Cincinnati Chili
Immerse yourself in the rich, aromatic world of Cincinnati Chili, a beloved regional dish known for its unique blend of spices and unexpected ingredients like chocolate and cinnamon. This recipe respects tradition while offering a straightforward approach, making it accessible for cooking enthusiasts of all levels. Indulge in this comforting, savory meal that promises to be a delightful experience for your taste buds.
Cooking Time
- Prep Time: 20 minutes
- Cook Time: 1 hour 25 minutes
- Total Time: 1 hour 45 minutes
Serving Size
- Serves 6 people
Ingredients
- 2 tablespoons olive oil
- 2 onions, finely chopped
- 4 cloves garlic, minced
- 2 pounds ground beef
- 2 cups beef broth
- 1 can (15 oz) tomato sauce
- 2 tablespoons apple cider vinegar
- 2 tablespoons tomato paste
- 2 tablespoons chili powder
- 2 tablespoons unsweetened cocoa powder
- 1 teaspoon ground cinnamon
- 1 teaspoon ground cumin
- 1/2 teaspoon ground allspice
- 1/4 teaspoon ground cloves
- 1 bay leaf
- Salt and freshly ground black pepper, to taste
- Cooked spaghetti, for serving
- Shredded cheddar cheese, for serving
- Kidney beans, cooked, for serving
- Chopped onions, for serving
- Oyster crackers, for serving (optional)
Directions
- Prepare the Base:
- Heat the olive oil in a large pot over medium heat. Add the chopped onions and garlic. Cook until the onions are translucent and the garlic is fragrant, about 5 minutes.
- Cook the Meat:
- Add the ground beef to the pot. Break the meat apart with a spatula and cook until browned, about 10 minutes.
- Combine Ingredients:
- Pour in the beef broth, tomato sauce, apple cider vinegar, and tomato paste. Stir well.
- Season:
- Add the chili powder, cocoa powder, cinnamon, cumin, allspice, cloves, and bay leaf. Stir until all the ingredients are well combined.
- Simmer:
- Reduce the heat to low and let the chili simmer, uncovered, for 1 hour. Stir occasionally. If the chili becomes too thick, add a little more beef broth to reach your desired consistency.
- Season to Taste:
- Remove the bay leaf. Season with salt and pepper to taste.
- Serve:
- Serve the chili over cooked spaghetti. Top with shredded cheddar cheese, cooked kidney beans, chopped onions, and oyster crackers if desired.

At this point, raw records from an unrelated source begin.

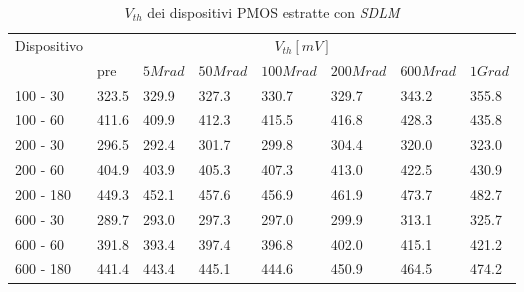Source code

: \documentclass[12pt, letterpaper]{book}
\begin{document}
\begin{table}[H]
  \renewcommand{\arraystretch}{1.3}
  \begin{tabular}{m{2cm} m{0.8cm} m{1.1cm} m{1.3cm} m{1.5cm} m{1.5cm} m{1.5cm} m{1cm}}
    \toprule
    \multirow{2}{*}{Dispositivo} & \multicolumn{7}{c}{$V_{th} [mV] $}                                                                    \\
    \cmidrule{2-8}
                                 & pre                                & $5Mrad$ & $50Mrad$ & $100Mrad$ & $200Mrad$ & $600Mrad$ & $1Grad$ \\
    \midrule
    100 - 30                     & 323.5                              & 329.9   & 327.3    & 330.7     & 329.7     & 343.2     & 355.8   \\
    \hline
    100 - 60                     & 411.6                              & 409.9   & 412.3    & 415.5     & 416.8     & 428.3     & 435.8   \\
    \hline
    200 - 30                     & 296.5                              & 292.4   & 301.7    & 299.8     & 304.4     & 320.0     & 323.0   \\
    \hline
    200 - 60                     & 404.9                              & 403.9   & 405.3    & 407.3     & 413.0     & 422.5     & 430.9   \\
    \hline
    200 - 180                    & 449.3                              & 452.1   & 457.6    & 456.9     & 461.9     & 473.7     & 482.7   \\
    \hline
    600 - 30                     & 289.7                              & 293.0   & 297.3    & 297.0     & 299.9     & 313.1     & 325.7   \\
    \hline
    600 - 60                     & 391.8                              & 393.4   & 397.4    & 396.8     & 402.0     & 415.1     & 421.2   \\
    \hline
    600 - 180                    & 441.4                              & 443.4   & 445.1    & 444.6     & 450.9     & 464.5     & 474.2   \\
    \bottomrule
  \end{tabular}
  \caption{$V_{th}$ dei dispositivi PMOS estratte con \emph{SDLM}}
  \label{tab:VthSDLMP}
\end{table}
\end{document}
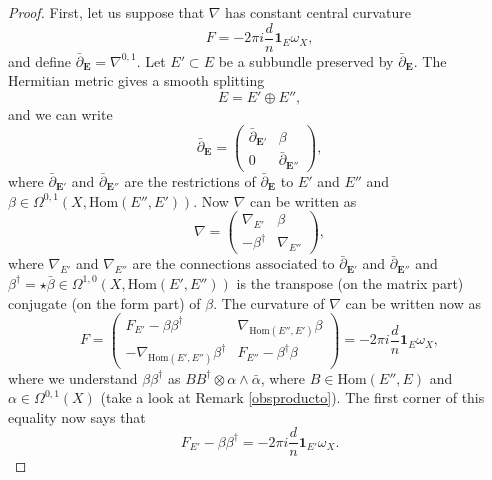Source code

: \documentclass[12pt,a4paper]{book}
\theoremstyle{definition} \newtheorem{defn}[thm]{Definition}
\theoremstyle{definition} \newtheorem{ejemplo}[thm]{Example}
\theoremstyle{remark} \newtheorem{rem}[thm]{Remark}
\def\id{\mathbf{1}}
\def\Hom{\mathrm{Hom}}
\def\delbar{\bar{\partial}}
\newcommand{\ve}[1]{\mathbf{#1}}
\begin{document}
\begin{proof}
First, let us suppose that $\nabla$ has constant central curvature
\begin{equation*}
  F=-2\pi i \frac{d}{n} \id_E \omega_X,
\end{equation*}
and define $\delbar_{\ve{E}}=\nabla^{0,1}$. Let $E'\subset E$ be a subbundle preserved by $\delbar_{\ve{E}}$. The Hermitian metric gives a smooth splitting
\begin{equation*}
  E=E'\oplus E'',
\end{equation*}
and we can write
\begin{equation*}
  \delbar_{\ve{E}}=\left(
  \begin{array}{cc}
    \delbar_{\ve{E}'} & \beta \\
    0 & \delbar_{\ve{E}''}
  \end{array}\right),
\end{equation*}
where $\delbar_{\ve{E}'}$ and $\delbar_{\ve{E}''}$ are the restrictions of $\delbar_{\ve{E}}$ to $E'$ and $E''$ and $\beta \in \Omega^{0,1}(X,\Hom (E'',E'))$. Now $\nabla$ can be written as
\begin{equation*}
  \nabla=\left(
  \begin{array}{cc}
    \nabla_{E'} & \beta \\
    -\beta^\dagger & \nabla_{E''}
  \end{array}\right),
\end{equation*}
where $\nabla_{E'}$ and $\nabla_{E''}$ are the connections associated to $\delbar_{\ve{E}'}$ and $\delbar_{\ve{E}''}$ and $\beta^\dagger=\star \bar{\beta} \in \Omega^{1,0}(X,\Hom(E',E''))$ is the transpose (on the matrix part) conjugate (on the form part) of $\beta$. The curvature of $\nabla$ can be written now as
\begin{equation*}
  F=\left(
  \begin{array}{cc}
    F_{E'}-\beta \beta^\dagger & \nabla_{\Hom(E'',E')}\beta \\
    -\nabla_{\Hom (E',E'')}\beta^\dagger & F_{E''}-\beta^\dagger  \beta
  \end{array}\right)=-2\pi i\frac{d}{n} \id_E \omega_X,
\end{equation*}
where we understand $\beta \beta^\dagger$ as $BB^\dagger \otimes \alpha \wedge \bar{\alpha}$, where $B \in \Hom(E'',E)$ and $\alpha \in \Omega^{0,1}(X)$ (take a look at Remark \ref{obsproducto}).
The first corner of this equality now says that
\begin{equation*}
  F_{E'}-\beta\beta^\dagger = -2\pi i \frac{d}{n} \id_{E'} \omega_X.

\end{equation*}
\end{proof}
\end{document}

Nutritional Info (per serving)
Nutrient | Amount |
Calories | 360 kcal |
Protein | 26g |
Carbohydrates | 22g |
Fat | 18g |
Saturated Fat | 7g |
Cholesterol | 70mg |
Sodium | 480mg |
Fiber | 4g |
Sugar | 6g |
Please note that nutritional values are approximate and can vary based on specific ingredient choices and portion sizes.
Indulge in this unique and hearty dish, a true testament to the rich culinary heritage of Cincinnati. Enjoy your meal!